__Problem to solve__.
Your reply should be made up of every line in the records below that holds the string "Copy".
[[ The data open ]]
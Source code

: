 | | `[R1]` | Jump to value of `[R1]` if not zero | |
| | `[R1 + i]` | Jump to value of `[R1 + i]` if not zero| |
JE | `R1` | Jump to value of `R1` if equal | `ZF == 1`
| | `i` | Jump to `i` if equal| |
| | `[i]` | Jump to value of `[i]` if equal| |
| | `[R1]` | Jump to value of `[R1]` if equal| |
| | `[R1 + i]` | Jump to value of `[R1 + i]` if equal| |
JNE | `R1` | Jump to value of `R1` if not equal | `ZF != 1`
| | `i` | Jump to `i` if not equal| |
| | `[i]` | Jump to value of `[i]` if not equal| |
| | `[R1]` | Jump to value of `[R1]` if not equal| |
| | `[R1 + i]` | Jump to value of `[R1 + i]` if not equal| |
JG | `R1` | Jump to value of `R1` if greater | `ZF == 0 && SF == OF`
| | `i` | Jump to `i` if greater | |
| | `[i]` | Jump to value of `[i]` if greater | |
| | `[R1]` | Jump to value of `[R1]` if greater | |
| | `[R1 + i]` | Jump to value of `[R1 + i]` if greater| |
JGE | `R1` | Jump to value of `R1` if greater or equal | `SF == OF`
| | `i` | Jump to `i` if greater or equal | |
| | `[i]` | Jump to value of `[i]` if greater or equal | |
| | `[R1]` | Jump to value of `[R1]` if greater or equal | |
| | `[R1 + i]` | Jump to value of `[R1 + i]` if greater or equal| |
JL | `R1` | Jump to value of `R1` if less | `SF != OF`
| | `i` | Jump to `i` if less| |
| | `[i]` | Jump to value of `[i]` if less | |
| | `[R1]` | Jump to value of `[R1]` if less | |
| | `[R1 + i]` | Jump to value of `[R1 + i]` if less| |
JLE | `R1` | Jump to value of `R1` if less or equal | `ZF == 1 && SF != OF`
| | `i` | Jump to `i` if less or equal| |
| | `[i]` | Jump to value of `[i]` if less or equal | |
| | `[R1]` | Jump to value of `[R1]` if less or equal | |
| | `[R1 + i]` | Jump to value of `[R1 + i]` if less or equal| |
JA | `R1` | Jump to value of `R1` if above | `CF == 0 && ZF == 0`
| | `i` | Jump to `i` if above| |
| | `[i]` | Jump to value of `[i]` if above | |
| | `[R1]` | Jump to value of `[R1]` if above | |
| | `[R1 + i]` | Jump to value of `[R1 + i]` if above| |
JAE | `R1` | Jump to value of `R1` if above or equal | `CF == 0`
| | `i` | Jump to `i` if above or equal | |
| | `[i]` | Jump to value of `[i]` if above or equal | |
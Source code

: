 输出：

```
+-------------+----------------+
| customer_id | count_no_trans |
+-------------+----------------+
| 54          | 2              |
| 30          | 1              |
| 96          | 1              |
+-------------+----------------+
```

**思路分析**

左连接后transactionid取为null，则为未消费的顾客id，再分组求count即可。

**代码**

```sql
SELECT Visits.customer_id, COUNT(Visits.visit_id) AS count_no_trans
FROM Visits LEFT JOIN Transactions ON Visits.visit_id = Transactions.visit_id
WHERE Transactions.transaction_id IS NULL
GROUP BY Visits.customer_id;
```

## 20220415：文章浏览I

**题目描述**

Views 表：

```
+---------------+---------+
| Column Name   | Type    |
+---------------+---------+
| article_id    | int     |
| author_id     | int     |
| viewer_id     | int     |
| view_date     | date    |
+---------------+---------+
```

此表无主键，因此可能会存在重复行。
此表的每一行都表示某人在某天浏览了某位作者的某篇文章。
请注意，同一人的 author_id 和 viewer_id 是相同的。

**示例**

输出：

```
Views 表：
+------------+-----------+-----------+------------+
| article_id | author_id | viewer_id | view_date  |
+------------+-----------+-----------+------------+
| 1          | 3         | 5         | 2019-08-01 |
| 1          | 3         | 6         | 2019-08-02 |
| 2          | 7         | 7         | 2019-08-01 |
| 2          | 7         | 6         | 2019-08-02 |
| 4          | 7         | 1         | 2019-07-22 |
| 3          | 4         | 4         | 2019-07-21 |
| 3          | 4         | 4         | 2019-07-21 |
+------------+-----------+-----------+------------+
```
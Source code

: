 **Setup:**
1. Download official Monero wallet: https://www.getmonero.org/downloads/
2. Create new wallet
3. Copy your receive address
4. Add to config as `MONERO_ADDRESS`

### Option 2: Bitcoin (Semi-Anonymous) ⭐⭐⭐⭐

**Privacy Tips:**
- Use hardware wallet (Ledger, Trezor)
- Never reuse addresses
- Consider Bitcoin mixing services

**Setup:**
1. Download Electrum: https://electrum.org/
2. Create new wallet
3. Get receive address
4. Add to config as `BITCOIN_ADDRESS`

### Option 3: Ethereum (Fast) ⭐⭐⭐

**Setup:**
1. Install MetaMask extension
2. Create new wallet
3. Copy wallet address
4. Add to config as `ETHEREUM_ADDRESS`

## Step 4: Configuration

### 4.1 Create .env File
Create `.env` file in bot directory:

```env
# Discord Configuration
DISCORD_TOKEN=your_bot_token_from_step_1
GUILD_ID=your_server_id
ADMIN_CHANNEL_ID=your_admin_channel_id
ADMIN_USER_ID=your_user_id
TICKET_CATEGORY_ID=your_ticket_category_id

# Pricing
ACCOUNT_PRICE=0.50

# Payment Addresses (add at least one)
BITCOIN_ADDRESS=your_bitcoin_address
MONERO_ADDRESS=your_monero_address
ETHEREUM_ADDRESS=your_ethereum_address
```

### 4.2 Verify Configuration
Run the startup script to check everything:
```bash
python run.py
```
[[ The data closed ]]
__Answer space__.
3. Copy your receive address
3. Copy wallet address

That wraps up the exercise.